▶ [Task details]: Copy out the data word for word. The images are not part of the copy.

***** Records provided

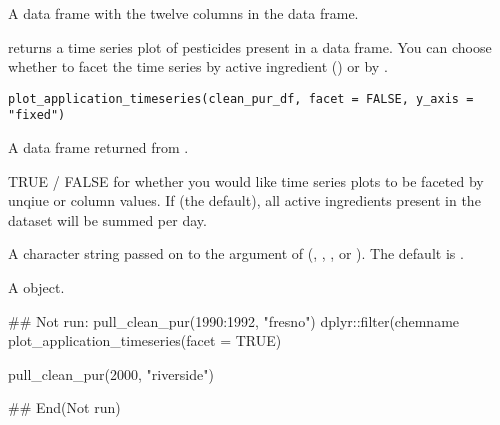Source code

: \documentclass[a4paper]{book}
\begin{document}
%
\begin{Value}
A data frame with the twelve columns in the
 data frame.
\end{Value}
%
\begin{Description}\relax
{} returns a  time series plot
of pesticides present in a  data frame. You can choose
whether to facet the time series by active ingredient () or by
.
\end{Description}
%
\begin{Usage}
\begin{verbatim}
plot_application_timeseries(clean_pur_df, facet = FALSE, y_axis = "fixed")
\end{verbatim}
\end{Usage}
%
\begin{Arguments}
\begin{ldescription}
\item[\code{clean\_pur\_df}] A data frame returned from .

\item[\code{facet}] TRUE / FALSE for whether you would like time series
plots to be faceted by unqiue  or 
column values. If  (the default), all active ingredients
present in the dataset will be summed per day.

\item[\code{y\_axis}] A character string passed on to the  argument of
 (, , ,
or ). The default is .
\end{ldescription}
\end{Arguments}
%
\begin{Value}
A  object.
\end{Value}
%
\begin{Examples}
\begin{ExampleCode}
## Not run:
pull_clean_pur(1990:1992, "fresno") %
    dplyr::filter(chemname %
    plot_application_timeseries(facet = TRUE)

pull_clean_pur(2000, "riverside") %

## End(Not run)
\end{ExampleCode}
\end{Examples}
\end{document}
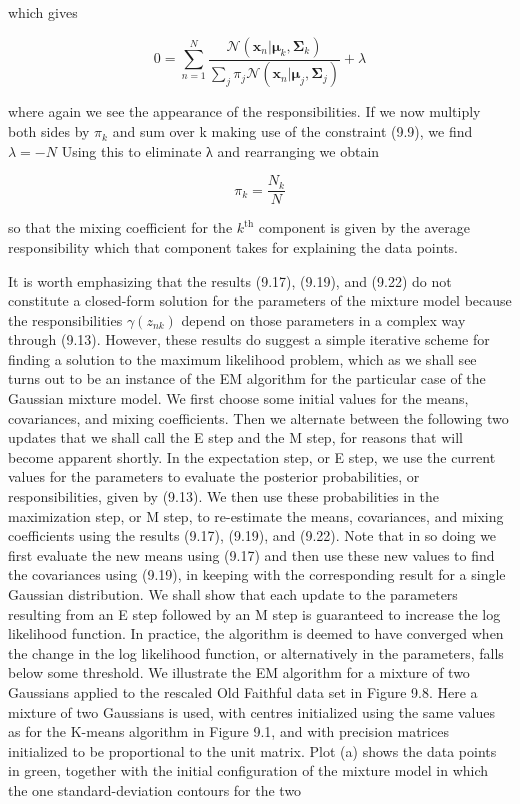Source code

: \documentclass[
  10
]{article}
\begin{document}
which gives

\[
0 = \sum_ {n = 1} ^ {N} \frac {\mathcal {N} (\mathbf {x} _ {n} | \boldsymbol {\mu} _ {k} , \boldsymbol {\Sigma} _ {k})}{\sum_ {j} \pi_ {j} \mathcal {N} (\mathbf {x} _ {n} | \boldsymbol {\mu} _ {j} , \boldsymbol {\Sigma} _ {j})} + \lambda\tag{9.21}
\]

where again we see the appearance of the responsibilities. If we now
multiply both sides by \(\pi _ { k }\) and sum over k making use of the
constraint (9.9), we find \(\lambda = - N\) Using this to eliminate λ
and rearranging we obtain

\[
\pi_ {k} = \frac {N _ {k}}{N}\tag{9.22}
\]

so that the mixing coefficient for the \(k ^ { \mathrm { t h } }\)
component is given by the average responsibility which that component
takes for explaining the data points.

It is worth emphasizing that the results (9.17), (9.19), and (9.22) do
not constitute a closed-form solution for the parameters of the mixture
model because the responsibilities \(\gamma ( z _ { n k } )\) depend on
those parameters in a complex way through (9.13). However, these results
do suggest a simple iterative scheme for finding a solution to the
maximum likelihood problem, which as we shall see turns out to be an
instance of the EM algorithm for the particular case of the Gaussian
mixture model. We first choose some initial values for the means,
covariances, and mixing coefficients. Then we alternate between the
following two updates that we shall call the E step and the M step, for
reasons that will become apparent shortly. In the expectation step, or E
step, we use the current values for the parameters to evaluate the
posterior probabilities, or responsibilities, given by (9.13). We then
use these probabilities in the maximization step, or M step, to
re-estimate the means, covariances, and mixing coefficients using the
results (9.17), (9.19), and (9.22). Note that in so doing we first
evaluate the new means using (9.17) and then use these new values to
find the covariances using (9.19), in keeping with the corresponding
result for a single Gaussian distribution. We shall show that each
update to the parameters resulting from an E step followed by an M step
is guaranteed to increase the log likelihood function. In practice, the
algorithm is deemed to have converged when the change in the log
likelihood function, or alternatively in the parameters, falls below
some threshold. We illustrate the EM algorithm for a mixture of two
Gaussians applied to the rescaled Old Faithful data set in Figure 9.8.
Here a mixture of two Gaussians is used, with centres initialized using
the same values as for the K-means algorithm in Figure 9.1, and with
precision matrices initialized to be proportional to the unit matrix.
Plot (a) shows the data points in green, together with the initial
configuration of the mixture model in which the one standard-deviation
contours for the two
\end{document}
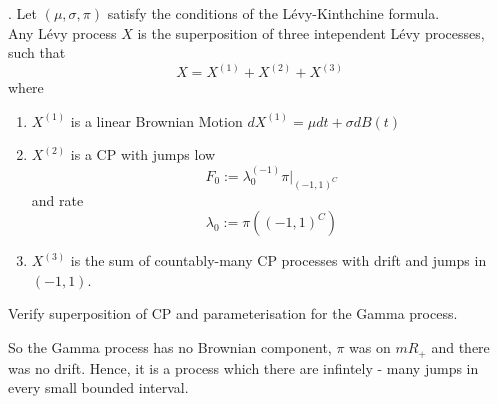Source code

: \documentclass{article}
\begin{document}
	\begin{theorem}
		. Let $(\mu, \sigma, \pi)$ satisfy the conditions of the L\'evy-Kinthchine formula. \\
		Any L\'evy process $X$ is the superposition of three intependent L\'evy processes, such that 
		\begin{equation*}
			X = X^{(1)} + X^{(2)} + X^{(3)}
		\end{equation*}
		where 
		\begin{enumerate}
			\item $X^{(1)}$ is a linear Brownian Motion $dX^{(1)} = \mu dt + \sigma dB(t)$
			\item $X^{(2)}$ is a CP with jumps low
			\begin{equation*}
				F_0:=\lambda_0^{(-1)} \pi |_{(-1,1)^C}
			\end{equation*}
			and rate 
			\begin{equation*}
				\lambda_0 := \pi((-1,1)^C)
			\end{equation*}
			\item $X^{(3)}$ is the sum of countably-many CP processes with drift and jumps in $(-1,1)$. 
		\end{enumerate}
	\end{theorem}
	\begin{exercise}
		Verify superposition of CP and parameterisation for the Gamma process. 
	\end{exercise}
	 So the Gamma process has no Brownian component, $\pi$ was on $mR_+$ and there was no drift. Hence, it is a process which there are infintely - many jumps in every small bounded interval. \\
\end{document}
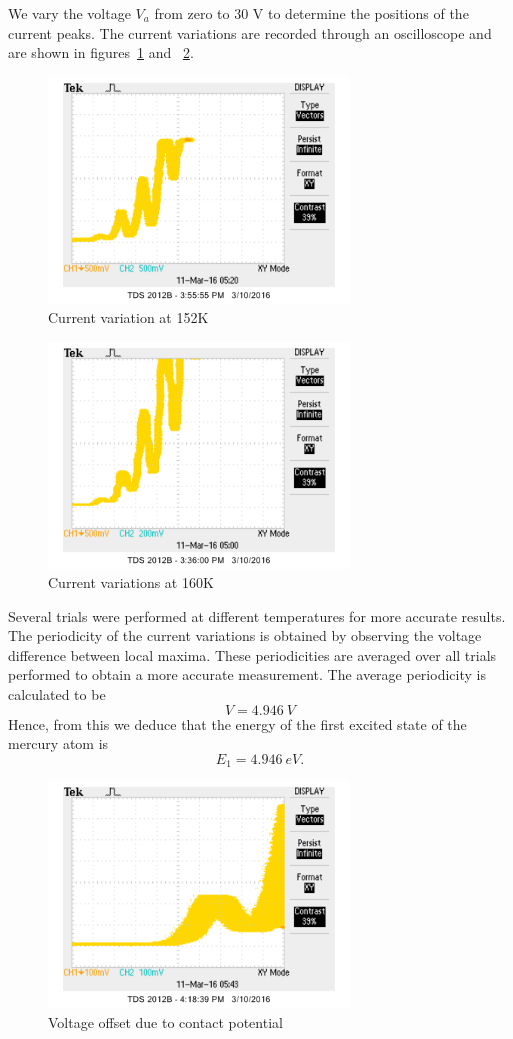 \documentclass[aps, reprint,amsmath,amssymb]{revtex4-1} %
\begin{document}
We vary the voltage $V_a$ from zero to 30 V to determine the positions of the current peaks. The current variations are recorded through an oscilloscope and are shown in figures~\ref{fig:152} and ~\ref{fig:160}. 
\begin{figure}
\centering
\includegraphics[width=8cm]{jb_mp_152.png}
\caption{Current variation at 152K}
\label{fig:152}
\end{figure}
\begin{figure}
\centering
\includegraphics[width=8cm]{jb_mp_160.png}
\caption{Current variations at 160K}
\label{fig:160}
\end{figure}
Several trials were performed at different temperatures for more accurate results. The periodicity of the current variations is obtained by observing the voltage difference between local maxima. These periodicities are averaged over all trials performed to obtain a more accurate measurement. The average periodicity is calculated to be
\[
	V =  \SI{4.946}{V}
\]
Hence, from this we deduce that the energy of the first excited state of the mercury atom is
\[
	E_1 =  \SI{4.946}{eV}.
\]

\begin{figure}
\centering
\includegraphics[width=8cm]{offset.png}
\caption{Voltage offset due to contact potential}
\label{fig:offset}
\end{figure}
\end{document}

**********

▶ [Answer]:
Source code

: \documentclass[a4paper]{book}
\begin{document}
%
\begin{Value}
A data frame with the twelve columns in the
 data frame.
\end{Value}
%
\begin{Description}\relax
{} returns a  time series plot
of pesticides present in a  data frame. You can choose
whether to facet the time series by active ingredient () or by
.
\end{Description}
%
\begin{Usage}
\begin{verbatim}
plot_application_timeseries(clean_pur_df, facet = FALSE, y_axis = "fixed")
\end{verbatim}
\end{Usage}
%
\begin{Arguments}
\begin{ldescription}
\item[\code{clean\_pur\_df}] A data frame returned from .

\item[\code{facet}] TRUE / FALSE for whether you would like time series
plots to be faceted by unqiue  or 
column values. If  (the default), all active ingredients
present in the dataset will be summed per day.

\item[\code{y\_axis}] A character string passed on to the  argument of
 (, , ,
or ). The default is .
\end{ldescription}
\end{Arguments}
%
\begin{Value}
A  object.
\end{Value}
%
\begin{Examples}
\begin{ExampleCode}
## Not run:
pull_clean_pur(1990:1992, "fresno") %
    dplyr::filter(chemname %
    plot_application_timeseries(facet = TRUE)

pull_clean_pur(2000, "riverside") %

## End(Not run)
\end{ExampleCode}
\end{Examples}
\end{document}
Source code

: \documentclass[
  10
]{article}
\begin{document}
which gives

\[
0 = \sum_ {n = 1} ^ {N} \frac {\mathcal {N} (\mathbf {x} _ {n} | \boldsymbol {\mu} _ {k} , \boldsymbol {\Sigma} _ {k})}{\sum_ {j} \pi_ {j} \mathcal {N} (\mathbf {x} _ {n} | \boldsymbol {\mu} _ {j} , \boldsymbol {\Sigma} _ {j})} + \lambda\tag{9.21}
\]

where again we see the appearance of the responsibilities. If we now
multiply both sides by \(\pi _ { k }\) and sum over k making use of the
constraint (9.9), we find \(\lambda = - N\) Using this to eliminate λ
and rearranging we obtain

\[
\pi_ {k} = \frac {N _ {k}}{N}\tag{9.22}
\]

so that the mixing coefficient for the \(k ^ { \mathrm { t h } }\)
component is given by the average responsibility which that component
takes for explaining the data points.

It is worth emphasizing that the results (9.17), (9.19), and (9.22) do
not constitute a closed-form solution for the parameters of the mixture
model because the responsibilities \(\gamma ( z _ { n k } )\) depend on
those parameters in a complex way through (9.13). However, these results
do suggest a simple iterative scheme for finding a solution to the
maximum likelihood problem, which as we shall see turns out to be an
instance of the EM algorithm for the particular case of the Gaussian
mixture model. We first choose some initial values for the means,
covariances, and mixing coefficients. Then we alternate between the
following two updates that we shall call the E step and the M step, for
reasons that will become apparent shortly. In the expectation step, or E
step, we use the current values for the parameters to evaluate the
posterior probabilities, or responsibilities, given by (9.13). We then
use these probabilities in the maximization step, or M step, to
re-estimate the means, covariances, and mixing coefficients using the
results (9.17), (9.19), and (9.22). Note that in so doing we first
evaluate the new means using (9.17) and then use these new values to
find the covariances using (9.19), in keeping with the corresponding
result for a single Gaussian distribution. We shall show that each
update to the parameters resulting from an E step followed by an M step
is guaranteed to increase the log likelihood function. In practice, the
algorithm is deemed to have converged when the change in the log
likelihood function, or alternatively in the parameters, falls below
some threshold. We illustrate the EM algorithm for a mixture of two
Gaussians applied to the rescaled Old Faithful data set in Figure 9.8.
Here a mixture of two Gaussians is used, with centres initialized using
the same values as for the K-means algorithm in Figure 9.1, and with
precision matrices initialized to be proportional to the unit matrix.
Plot (a) shows the data points in green, together with the initial
configuration of the mixture model in which the one standard-deviation
contours for the two
\end{document}
Source code

: \documentclass{article}
\begin{document}
	\begin{theorem}
		. Let $(\mu, \sigma, \pi)$ satisfy the conditions of the L\'evy-Kinthchine formula. \\
		Any L\'evy process $X$ is the superposition of three intependent L\'evy processes, such that 
		\begin{equation*}
			X = X^{(1)} + X^{(2)} + X^{(3)}
		\end{equation*}
		where 
		\begin{enumerate}
			\item $X^{(1)}$ is a linear Brownian Motion $dX^{(1)} = \mu dt + \sigma dB(t)$
			\item $X^{(2)}$ is a CP with jumps low
			\begin{equation*}
				F_0:=\lambda_0^{(-1)} \pi |_{(-1,1)^C}
			\end{equation*}
			and rate 
			\begin{equation*}
				\lambda_0 := \pi((-1,1)^C)
			\end{equation*}
			\item $X^{(3)}$ is the sum of countably-many CP processes with drift and jumps in $(-1,1)$. 
		\end{enumerate}
	\end{theorem}
	\begin{exercise}
		Verify superposition of CP and parameterisation for the Gamma process. 
	\end{exercise}
	 So the Gamma process has no Brownian component, $\pi$ was on $mR_+$ and there was no drift. Hence, it is a process which there are infintely - many jumps in every small bounded interval. \\
\end{document}
 \documentclass[aps, reprint,amsmath,amssymb]{revtex4-1} %
\begin{document}
We vary the voltage $V_a$ from zero to 30 V to determine the positions of the current peaks. The current variations are recorded through an oscilloscope and are shown in figures~\ref{fig:152} and ~\ref{fig:160}. 
\begin{figure}
\centering
\includegraphics[width=8cm]{jb_mp_152.png}
\caption{Current variation at 152K}
\label{fig:152}
\end{figure}
\begin{figure}
\centering
\includegraphics[width=8cm]{jb_mp_160.png}
\caption{Current variations at 160K}
\label{fig:160}
\end{figure}
Several trials were performed at different temperatures for more accurate results. The periodicity of the current variations is obtained by observing the voltage difference between local maxima. These periodicities are averaged over all trials performed to obtain a more accurate measurement. The average periodicity is calculated to be
\[
	V =  \SI{4.946}{V}
\]
Hence, from this we deduce that the energy of the first excited state of the mercury atom is
\[
	E_1 =  \SI{4.946}{eV}.
\]

\begin{figure}
\centering
\includegraphics[width=8cm]{offset.png}
\caption{Voltage offset due to contact potential}
\label{fig:offset}
\end{figure}
\end{document}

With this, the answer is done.